GRP170, a product of the Hyou1 gene, is required for mouse embryonic development, and its ablation in kidney nephrons leads to renal failure. Unlike most chaperones, GRP170 is the lone member of its chaperone family in the ER lumen. However, the cellular requirement for GRP170, which both binds non-native proteins and acts as nucleotide exchange factor for BiP, is poorly understood. Here, we report on the isolation of embryonic fibroblasts from mice in which LoxP sites were engineered in the Hyou1 loci ( Hyou1 LoxP/LoxP ). A doxycycline-regulated Cre recombinase was also stably introduced into these cells. Induction of Cre resulted in excision of Hyou1 and depletion of Grp170 protein, culminating in apoptotic cell death. As Grp170 levels fell we observed increased steady-state binding of BiP to a client, slowed degradation of a misfolded BiP substrate, and BiP accumulation in NP40-insoluble fractions.

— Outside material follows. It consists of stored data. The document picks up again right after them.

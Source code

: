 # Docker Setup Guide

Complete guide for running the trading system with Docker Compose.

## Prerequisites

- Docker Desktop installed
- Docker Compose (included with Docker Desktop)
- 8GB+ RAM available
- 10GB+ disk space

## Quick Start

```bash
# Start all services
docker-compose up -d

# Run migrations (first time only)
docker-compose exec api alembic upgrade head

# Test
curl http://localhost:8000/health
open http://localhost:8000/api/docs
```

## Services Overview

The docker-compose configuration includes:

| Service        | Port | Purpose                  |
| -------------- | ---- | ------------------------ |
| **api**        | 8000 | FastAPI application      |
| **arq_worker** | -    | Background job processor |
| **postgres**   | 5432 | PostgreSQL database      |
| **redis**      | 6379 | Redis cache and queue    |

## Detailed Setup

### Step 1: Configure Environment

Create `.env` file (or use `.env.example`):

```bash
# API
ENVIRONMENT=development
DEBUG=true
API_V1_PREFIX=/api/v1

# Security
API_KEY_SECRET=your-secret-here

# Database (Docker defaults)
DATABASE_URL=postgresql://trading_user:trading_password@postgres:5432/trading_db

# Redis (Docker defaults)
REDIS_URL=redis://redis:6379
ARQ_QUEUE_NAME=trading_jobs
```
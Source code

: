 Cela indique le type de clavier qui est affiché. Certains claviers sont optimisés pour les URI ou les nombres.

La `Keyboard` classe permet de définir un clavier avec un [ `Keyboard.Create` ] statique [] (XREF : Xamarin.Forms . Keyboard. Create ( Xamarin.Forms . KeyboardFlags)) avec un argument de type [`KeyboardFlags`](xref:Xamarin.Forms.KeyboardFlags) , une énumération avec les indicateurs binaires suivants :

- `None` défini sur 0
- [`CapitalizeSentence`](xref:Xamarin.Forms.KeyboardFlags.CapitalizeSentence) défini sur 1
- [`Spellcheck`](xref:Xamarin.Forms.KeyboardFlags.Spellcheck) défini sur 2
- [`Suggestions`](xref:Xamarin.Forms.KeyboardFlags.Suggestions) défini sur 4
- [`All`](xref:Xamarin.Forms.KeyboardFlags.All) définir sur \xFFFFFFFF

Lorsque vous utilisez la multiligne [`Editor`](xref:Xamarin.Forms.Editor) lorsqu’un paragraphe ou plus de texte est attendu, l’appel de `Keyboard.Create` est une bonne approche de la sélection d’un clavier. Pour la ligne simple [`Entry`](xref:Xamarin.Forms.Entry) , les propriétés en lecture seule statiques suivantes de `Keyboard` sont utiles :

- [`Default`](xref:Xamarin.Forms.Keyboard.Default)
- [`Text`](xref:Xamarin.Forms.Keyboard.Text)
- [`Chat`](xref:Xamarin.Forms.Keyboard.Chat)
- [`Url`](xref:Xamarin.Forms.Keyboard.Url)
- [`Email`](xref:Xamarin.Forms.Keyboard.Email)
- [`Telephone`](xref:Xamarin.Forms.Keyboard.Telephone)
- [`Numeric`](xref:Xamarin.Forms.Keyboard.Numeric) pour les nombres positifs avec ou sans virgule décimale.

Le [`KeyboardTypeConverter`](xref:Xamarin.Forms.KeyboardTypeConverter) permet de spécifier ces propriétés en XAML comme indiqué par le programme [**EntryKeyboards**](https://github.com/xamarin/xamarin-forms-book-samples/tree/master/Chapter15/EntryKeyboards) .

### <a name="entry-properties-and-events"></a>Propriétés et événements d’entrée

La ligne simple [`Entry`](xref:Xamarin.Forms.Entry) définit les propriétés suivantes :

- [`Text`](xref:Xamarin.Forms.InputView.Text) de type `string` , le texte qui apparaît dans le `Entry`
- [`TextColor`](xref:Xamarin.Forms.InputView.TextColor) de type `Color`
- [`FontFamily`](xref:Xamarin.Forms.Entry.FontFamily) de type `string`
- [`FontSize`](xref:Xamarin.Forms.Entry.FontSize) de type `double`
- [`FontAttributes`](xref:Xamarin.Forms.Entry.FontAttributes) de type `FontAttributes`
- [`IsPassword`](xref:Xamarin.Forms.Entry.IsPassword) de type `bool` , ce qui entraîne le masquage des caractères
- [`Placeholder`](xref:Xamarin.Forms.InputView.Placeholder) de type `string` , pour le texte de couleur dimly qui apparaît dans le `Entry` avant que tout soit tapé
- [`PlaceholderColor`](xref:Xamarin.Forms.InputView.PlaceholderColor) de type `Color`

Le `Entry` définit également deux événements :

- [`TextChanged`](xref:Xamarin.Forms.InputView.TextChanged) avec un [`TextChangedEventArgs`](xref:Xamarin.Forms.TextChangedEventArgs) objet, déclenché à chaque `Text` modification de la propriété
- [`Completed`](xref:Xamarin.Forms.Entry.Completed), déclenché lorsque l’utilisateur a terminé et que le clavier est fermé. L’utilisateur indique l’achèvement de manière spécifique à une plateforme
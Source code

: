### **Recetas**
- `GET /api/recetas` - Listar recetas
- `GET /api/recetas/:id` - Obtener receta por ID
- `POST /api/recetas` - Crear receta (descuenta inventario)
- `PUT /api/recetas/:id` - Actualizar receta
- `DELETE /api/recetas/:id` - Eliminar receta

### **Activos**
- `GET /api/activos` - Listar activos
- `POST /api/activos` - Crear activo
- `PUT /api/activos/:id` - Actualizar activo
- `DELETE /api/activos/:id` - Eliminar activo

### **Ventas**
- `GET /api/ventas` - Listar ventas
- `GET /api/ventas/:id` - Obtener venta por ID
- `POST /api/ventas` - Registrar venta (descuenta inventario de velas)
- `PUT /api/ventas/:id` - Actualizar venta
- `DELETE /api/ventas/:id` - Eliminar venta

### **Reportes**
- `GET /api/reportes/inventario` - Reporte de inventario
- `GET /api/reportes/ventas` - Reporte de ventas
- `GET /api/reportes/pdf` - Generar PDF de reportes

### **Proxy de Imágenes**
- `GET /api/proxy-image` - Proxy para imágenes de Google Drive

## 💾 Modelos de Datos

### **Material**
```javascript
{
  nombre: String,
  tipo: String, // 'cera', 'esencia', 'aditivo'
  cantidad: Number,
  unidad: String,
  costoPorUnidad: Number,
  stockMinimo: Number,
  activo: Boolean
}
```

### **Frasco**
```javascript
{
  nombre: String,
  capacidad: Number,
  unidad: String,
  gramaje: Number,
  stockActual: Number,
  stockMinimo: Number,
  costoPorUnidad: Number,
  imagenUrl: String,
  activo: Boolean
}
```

Consistent with disrupted BiP functions, we observed reactivation of BiP storage pools and induction of the unfolded protein response (UPR) in futile attempts to provide compensatory increases in ER chaperones and folding enzymes. Together, these results provide insights into the cellular consequences of controlled Grp170 loss and insights into mutations in the Hyou1 locus and human disease.